## Description of the task
Show every line of the data that contains the string "αναγνώρισης".
====
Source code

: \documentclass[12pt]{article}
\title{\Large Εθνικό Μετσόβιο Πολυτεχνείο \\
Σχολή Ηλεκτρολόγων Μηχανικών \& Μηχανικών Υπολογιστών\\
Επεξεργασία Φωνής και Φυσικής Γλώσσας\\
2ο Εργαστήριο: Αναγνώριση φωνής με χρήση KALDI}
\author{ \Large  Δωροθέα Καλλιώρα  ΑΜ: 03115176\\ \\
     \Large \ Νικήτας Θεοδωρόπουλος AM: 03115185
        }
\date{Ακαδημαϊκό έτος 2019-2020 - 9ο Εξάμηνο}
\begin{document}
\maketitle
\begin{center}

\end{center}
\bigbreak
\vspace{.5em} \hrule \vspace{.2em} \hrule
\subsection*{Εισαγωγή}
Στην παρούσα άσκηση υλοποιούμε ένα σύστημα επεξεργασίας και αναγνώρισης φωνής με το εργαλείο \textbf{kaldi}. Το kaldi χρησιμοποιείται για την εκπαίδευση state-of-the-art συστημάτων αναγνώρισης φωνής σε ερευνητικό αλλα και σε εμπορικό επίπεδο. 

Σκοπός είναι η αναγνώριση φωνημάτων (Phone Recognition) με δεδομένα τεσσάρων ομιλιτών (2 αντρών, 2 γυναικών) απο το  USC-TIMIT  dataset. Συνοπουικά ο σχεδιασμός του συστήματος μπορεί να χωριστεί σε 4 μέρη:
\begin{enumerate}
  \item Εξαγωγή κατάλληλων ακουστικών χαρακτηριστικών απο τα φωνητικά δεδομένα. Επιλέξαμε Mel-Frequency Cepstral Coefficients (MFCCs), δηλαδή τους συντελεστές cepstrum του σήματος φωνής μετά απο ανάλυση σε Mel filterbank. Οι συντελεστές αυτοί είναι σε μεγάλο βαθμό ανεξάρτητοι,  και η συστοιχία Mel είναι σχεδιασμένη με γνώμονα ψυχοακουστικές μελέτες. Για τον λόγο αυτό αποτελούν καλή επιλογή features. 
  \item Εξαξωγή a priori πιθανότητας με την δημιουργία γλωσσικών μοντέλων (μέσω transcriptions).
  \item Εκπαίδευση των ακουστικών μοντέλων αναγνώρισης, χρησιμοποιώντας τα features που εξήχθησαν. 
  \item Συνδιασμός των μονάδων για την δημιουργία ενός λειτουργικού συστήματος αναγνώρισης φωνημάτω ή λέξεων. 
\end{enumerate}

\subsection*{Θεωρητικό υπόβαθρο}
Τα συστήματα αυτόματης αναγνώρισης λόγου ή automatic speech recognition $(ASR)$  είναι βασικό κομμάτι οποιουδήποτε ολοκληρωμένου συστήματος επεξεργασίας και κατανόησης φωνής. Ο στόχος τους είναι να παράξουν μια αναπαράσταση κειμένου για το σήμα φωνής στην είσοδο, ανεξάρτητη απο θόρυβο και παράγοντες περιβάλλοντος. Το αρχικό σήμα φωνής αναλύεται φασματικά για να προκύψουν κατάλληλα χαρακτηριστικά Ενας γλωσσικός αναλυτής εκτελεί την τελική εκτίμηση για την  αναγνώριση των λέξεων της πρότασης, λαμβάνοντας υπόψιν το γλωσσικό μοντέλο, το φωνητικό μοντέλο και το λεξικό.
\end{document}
====
## Completed exercise
Στην παρούσα άσκηση υλοποιούμε ένα σύστημα επεξεργασίας και αναγνώρισης φωνής με το εργαλείο \textbf{kaldi}. Το kaldi χρησιμοποιείται για την εκπαίδευση state-of-the-art συστημάτων αναγνώρισης φωνής σε ερευνητικό αλλα και σε εμπορικό επίπεδο. 
  \item Εκπαίδευση των ακουστικών μοντέλων αναγνώρισης, χρησιμοποιώντας τα features που εξήχθησαν. 
  \item Συνδιασμός των μονάδων για την δημιουργία ενός λειτουργικού συστήματος αναγνώρισης φωνημάτω ή λέξεων. 
Τα συστήματα αυτόματης αναγνώρισης λόγου ή automatic speech recognition $(ASR)$  είναι βασικό κομμάτι οποιουδήποτε ολοκληρωμένου συστήματος επεξεργασίας και κατανόησης φωνής. Ο στόχος τους είναι να παράξουν μια αναπαράσταση κειμένου για το σήμα φωνής στην είσοδο, ανεξάρτητη απο θόρυβο και παράγοντες περιβάλλοντος. Το αρχικό σήμα φωνής αναλύεται φασματικά για να προκύψουν κατάλληλα χαρακτηριστικά Ενας γλωσσικός αναλυτής εκτελεί την τελική εκτίμηση για την  αναγνώριση των λέξεων της πρότασης, λαμβάνοντας υπόψιν το γλωσσικό μοντέλο, το φωνητικό μοντέλο και το λεξικό.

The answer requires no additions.